Figure 10a shows the spectral evolutions of NLP at different pump powers. With the increase of pump power, the intensity of the spectrum grows steadily and broadens slowly. In Figure 10b, the 3 dB bandwidth and pulse duration of NLP will vary with different pump powers. When the pump power increases from 620 to 950 mW, the spectral bandwidth broadens from 33.72 to 37.14 nm, and the bandwidth expanded by 3.42 nm. On the contrary, the coherent peak duration decreases from 314 fs to 283 fs.

Figure 10:

The characteristics of NPL at different pump powers, (a) spectra at different pump power, (b) curves of spectral bandwidth and pulse duration with different pump power.

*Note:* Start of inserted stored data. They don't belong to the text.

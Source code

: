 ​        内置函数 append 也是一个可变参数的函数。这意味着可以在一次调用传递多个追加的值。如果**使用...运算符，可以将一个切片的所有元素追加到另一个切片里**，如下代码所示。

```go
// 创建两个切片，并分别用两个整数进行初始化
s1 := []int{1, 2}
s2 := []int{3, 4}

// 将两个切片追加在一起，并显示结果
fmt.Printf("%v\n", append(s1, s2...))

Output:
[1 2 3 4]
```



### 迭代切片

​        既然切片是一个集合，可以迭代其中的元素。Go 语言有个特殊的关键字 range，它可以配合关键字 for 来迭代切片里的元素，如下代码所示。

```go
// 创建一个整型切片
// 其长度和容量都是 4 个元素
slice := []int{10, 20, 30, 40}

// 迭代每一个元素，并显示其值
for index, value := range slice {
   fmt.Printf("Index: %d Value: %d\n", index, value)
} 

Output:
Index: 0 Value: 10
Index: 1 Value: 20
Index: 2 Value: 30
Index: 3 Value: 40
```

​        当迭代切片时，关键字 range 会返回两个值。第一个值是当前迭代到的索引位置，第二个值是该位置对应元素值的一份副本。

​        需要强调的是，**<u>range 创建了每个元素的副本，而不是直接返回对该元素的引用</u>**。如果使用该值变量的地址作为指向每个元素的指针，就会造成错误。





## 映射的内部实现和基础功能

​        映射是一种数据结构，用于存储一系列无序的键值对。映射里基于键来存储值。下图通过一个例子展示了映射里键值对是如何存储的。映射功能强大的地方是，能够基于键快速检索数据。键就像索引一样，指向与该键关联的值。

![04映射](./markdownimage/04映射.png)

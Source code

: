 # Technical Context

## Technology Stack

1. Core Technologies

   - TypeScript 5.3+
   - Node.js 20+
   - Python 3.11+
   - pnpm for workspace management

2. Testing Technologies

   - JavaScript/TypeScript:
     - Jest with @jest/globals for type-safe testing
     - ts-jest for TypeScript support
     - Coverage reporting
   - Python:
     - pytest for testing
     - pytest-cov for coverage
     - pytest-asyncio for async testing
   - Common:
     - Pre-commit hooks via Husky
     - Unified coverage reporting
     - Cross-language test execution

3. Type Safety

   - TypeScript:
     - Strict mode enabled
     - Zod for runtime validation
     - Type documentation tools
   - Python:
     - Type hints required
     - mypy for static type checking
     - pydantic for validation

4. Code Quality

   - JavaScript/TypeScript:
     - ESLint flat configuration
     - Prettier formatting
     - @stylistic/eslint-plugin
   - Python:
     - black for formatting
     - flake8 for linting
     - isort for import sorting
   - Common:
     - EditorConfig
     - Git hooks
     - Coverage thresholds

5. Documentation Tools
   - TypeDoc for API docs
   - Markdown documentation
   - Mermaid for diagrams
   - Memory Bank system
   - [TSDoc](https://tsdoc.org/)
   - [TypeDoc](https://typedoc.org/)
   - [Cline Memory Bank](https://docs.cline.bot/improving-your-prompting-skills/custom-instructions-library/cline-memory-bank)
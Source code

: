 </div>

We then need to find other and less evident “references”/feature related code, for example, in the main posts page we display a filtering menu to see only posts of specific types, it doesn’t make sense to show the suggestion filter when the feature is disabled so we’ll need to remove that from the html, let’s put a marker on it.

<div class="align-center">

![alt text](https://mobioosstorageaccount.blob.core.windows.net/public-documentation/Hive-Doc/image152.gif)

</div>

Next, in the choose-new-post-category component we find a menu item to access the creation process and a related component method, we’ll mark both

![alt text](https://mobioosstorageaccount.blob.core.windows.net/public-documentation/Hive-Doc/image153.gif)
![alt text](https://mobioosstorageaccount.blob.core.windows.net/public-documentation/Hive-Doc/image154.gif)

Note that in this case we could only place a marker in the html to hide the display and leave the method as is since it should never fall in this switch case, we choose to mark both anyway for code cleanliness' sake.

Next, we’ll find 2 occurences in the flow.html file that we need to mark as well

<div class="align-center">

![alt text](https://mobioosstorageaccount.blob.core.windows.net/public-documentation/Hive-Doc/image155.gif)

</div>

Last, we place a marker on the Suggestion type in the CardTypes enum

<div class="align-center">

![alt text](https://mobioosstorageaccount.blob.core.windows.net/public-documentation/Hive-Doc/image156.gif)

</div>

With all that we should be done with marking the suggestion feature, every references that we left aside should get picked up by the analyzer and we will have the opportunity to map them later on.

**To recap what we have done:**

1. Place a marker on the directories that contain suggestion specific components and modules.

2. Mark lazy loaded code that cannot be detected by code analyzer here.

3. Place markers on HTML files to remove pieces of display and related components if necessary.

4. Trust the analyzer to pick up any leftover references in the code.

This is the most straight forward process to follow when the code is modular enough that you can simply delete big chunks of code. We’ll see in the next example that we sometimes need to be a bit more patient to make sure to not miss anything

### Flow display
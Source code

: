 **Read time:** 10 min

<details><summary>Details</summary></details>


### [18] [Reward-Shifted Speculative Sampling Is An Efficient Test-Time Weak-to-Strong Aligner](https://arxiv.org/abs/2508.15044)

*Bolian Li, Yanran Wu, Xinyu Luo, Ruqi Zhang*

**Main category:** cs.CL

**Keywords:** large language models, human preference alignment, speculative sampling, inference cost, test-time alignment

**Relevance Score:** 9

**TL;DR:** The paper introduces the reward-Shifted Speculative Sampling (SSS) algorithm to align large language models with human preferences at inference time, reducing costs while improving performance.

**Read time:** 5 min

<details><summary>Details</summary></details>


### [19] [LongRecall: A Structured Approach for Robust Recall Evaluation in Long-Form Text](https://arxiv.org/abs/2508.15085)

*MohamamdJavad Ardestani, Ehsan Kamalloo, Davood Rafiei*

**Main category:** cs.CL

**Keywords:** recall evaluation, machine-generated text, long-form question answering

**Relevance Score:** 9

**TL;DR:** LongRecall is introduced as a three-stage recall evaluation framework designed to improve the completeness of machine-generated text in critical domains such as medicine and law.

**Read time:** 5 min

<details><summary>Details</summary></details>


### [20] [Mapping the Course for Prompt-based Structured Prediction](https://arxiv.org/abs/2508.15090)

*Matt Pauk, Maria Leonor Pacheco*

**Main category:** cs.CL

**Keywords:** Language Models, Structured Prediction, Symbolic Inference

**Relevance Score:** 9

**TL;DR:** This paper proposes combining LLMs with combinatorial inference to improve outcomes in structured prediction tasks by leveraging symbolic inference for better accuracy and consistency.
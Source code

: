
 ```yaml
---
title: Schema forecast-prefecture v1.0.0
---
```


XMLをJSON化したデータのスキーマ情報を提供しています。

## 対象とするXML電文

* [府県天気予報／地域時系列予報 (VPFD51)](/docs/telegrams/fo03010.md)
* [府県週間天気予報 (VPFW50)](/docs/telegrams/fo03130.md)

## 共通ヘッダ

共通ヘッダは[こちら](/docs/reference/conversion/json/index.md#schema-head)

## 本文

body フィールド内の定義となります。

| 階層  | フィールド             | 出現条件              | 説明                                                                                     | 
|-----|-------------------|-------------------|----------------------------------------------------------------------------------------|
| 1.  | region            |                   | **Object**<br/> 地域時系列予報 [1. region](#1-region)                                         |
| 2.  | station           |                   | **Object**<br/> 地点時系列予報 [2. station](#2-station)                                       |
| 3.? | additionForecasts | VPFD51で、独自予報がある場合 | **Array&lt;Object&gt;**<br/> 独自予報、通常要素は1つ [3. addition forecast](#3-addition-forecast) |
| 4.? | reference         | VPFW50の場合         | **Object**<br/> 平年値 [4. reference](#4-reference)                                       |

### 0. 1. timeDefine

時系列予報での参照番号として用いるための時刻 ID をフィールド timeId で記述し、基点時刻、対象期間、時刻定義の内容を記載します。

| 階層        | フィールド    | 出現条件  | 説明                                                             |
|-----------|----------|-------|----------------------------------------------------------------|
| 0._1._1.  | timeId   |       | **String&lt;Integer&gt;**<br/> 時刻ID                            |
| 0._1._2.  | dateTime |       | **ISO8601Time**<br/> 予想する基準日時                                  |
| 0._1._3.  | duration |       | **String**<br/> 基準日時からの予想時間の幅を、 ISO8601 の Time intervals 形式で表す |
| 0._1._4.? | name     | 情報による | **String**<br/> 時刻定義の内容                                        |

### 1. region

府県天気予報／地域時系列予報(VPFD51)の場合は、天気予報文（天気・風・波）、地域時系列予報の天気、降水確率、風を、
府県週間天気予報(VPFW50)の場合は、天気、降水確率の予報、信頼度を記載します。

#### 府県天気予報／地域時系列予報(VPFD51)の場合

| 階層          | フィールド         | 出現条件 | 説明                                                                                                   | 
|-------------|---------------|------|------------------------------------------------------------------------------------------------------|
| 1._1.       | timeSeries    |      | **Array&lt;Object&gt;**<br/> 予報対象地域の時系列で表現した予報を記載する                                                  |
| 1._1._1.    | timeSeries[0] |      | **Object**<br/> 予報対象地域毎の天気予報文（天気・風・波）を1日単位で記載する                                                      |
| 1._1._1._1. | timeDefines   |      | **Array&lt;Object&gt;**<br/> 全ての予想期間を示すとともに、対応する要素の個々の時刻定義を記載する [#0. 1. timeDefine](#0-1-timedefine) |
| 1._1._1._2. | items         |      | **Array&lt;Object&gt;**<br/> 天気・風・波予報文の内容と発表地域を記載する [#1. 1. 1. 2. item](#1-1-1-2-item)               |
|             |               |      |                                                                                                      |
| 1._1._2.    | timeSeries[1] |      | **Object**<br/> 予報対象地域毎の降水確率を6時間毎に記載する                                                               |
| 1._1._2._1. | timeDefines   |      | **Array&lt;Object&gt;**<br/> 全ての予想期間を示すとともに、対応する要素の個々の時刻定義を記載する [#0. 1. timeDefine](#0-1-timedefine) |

To confirm the stability of NLP, we measured the optical spectrum, autocorrelation trace and output power of the ultrashort pulse at 950 mW. Based on the above findings, the spectral bandwidth and pulse energy were calculated. The statistical results are shown in Figure 11, where a set of data is recorded every 5 min within an hour. Figure 11a shows that the range of central wave-length and the spectral bandwidth is 1562.9–1563.05 nm, 33.41–37.14 nm, respectively. The variation of the coherent peak duration of a narrow spike is 1.34 fs in Figure 11b, which can reflect femtosecond pulse oscillation with randomly varying width inside the envelope. The average output power and single pulse energy of the mode-locked pulse remain almost unchanged, as shown in Figure 11c. During the whole process, the mode-locking state is not interrupted. This experiment proves that the passively mode-locked system with GDY as SA can output NLP in a highly stable condition. The generation of NLP proves that the mode-locked laser has the ability to work at high pump power, indicating that it has great potential in the generation of other high-energy mode-locking states such as dissipative solitons, broadening pulses and self similar pulses in positive dispersion and dispersion management region.

Figure 11:

Stability of passively mode-locked NLP output of GDY saturable absorber, (a) center wavelength and spectral bandwidth against times, (b) coherent peak duration against times, (c) output power and pulse energy against times.

6 Conclusions

In conclusion, the conventional soliton and NLP are successfully generated in the erbium-doped fiber laser by using the GDY-decorated microfiber composite structure as the saturation absorption device. The experimental results show that the spectral bandwidth of the conventional soliton is 2.45 nm, the pulse duration is 2.21 ps at 400 mW, and the maximum pulse energy is 0.93 nJ. With a high pump power, the spectral bandwidth of the NLP is 37.14 nm, the duration of coherent peak on the broad pedestal is 283 fs. The corresponding maximum pulse energy is 2.17 nJ. The two modes operate at the same repetition rate of 9.08 MHz. This work promotes the application of 2D materials in fiber lasers and confirms that GDY is expected to play a significant role in nonlinear dynamics.